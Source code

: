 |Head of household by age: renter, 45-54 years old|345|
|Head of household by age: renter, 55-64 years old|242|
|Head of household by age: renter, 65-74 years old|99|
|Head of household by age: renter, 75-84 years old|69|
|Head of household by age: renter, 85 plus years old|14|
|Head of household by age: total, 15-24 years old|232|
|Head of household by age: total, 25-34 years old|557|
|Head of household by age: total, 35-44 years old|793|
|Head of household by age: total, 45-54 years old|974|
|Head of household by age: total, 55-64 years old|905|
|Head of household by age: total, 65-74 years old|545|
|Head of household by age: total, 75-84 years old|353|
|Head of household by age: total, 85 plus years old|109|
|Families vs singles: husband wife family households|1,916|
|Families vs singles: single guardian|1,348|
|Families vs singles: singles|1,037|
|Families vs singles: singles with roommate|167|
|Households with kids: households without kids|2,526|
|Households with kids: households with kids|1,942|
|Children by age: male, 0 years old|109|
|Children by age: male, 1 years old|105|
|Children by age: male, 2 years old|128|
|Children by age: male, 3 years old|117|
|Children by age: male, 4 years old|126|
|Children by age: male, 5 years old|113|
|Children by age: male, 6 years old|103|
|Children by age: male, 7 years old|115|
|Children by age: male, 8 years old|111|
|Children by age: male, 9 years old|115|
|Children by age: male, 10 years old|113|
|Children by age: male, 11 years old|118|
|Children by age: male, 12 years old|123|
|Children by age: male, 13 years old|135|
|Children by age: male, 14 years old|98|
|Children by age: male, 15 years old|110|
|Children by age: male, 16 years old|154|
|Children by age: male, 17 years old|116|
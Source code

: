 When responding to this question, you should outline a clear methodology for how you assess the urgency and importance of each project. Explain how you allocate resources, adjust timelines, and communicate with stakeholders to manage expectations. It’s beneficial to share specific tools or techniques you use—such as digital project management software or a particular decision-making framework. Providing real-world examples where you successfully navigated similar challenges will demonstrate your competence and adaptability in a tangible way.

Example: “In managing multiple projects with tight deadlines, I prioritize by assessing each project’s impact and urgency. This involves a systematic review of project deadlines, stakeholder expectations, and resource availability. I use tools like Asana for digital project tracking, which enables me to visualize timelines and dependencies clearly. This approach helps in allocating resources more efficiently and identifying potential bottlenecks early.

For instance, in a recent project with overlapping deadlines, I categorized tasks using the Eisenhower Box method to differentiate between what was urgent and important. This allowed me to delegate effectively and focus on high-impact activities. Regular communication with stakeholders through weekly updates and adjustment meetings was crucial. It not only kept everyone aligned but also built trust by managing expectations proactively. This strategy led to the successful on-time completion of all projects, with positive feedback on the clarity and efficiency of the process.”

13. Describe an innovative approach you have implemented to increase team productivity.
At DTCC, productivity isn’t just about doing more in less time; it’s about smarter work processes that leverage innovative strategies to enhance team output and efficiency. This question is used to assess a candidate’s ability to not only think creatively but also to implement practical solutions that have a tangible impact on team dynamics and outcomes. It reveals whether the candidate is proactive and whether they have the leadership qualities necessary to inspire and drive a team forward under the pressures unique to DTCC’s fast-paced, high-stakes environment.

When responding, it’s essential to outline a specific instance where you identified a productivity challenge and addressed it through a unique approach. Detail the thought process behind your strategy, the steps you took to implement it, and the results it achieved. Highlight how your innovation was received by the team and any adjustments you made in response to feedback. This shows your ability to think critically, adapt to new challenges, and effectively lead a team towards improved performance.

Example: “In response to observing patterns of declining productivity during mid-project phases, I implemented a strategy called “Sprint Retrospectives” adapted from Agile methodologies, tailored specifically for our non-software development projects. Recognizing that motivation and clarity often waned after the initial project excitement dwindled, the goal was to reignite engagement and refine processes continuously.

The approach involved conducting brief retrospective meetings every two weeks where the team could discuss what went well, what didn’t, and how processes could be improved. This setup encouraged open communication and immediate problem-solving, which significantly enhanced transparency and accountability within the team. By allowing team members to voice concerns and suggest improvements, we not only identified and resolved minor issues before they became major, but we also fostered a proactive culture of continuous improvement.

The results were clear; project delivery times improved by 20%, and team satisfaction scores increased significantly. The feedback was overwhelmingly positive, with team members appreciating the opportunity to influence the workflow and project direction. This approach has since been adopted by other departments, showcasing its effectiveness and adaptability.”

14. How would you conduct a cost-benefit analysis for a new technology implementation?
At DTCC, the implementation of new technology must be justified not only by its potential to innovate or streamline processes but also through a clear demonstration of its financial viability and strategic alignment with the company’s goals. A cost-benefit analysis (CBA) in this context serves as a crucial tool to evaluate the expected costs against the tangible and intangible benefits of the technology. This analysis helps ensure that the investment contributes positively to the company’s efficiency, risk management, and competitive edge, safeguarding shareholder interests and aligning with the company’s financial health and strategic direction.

> Exercise instructions
Copy every line of the records above, starting with the first, up to and including the line containing "75-84 years old|69|".

> Exercise response
Source code

: |Head of household by age: renter, 45-54 years old|345|
|Head of household by age: renter, 55-64 years old|242|
|Head of household by age: renter, 65-74 years old|99|
|Head of household by age: renter, 75-84 years old|69|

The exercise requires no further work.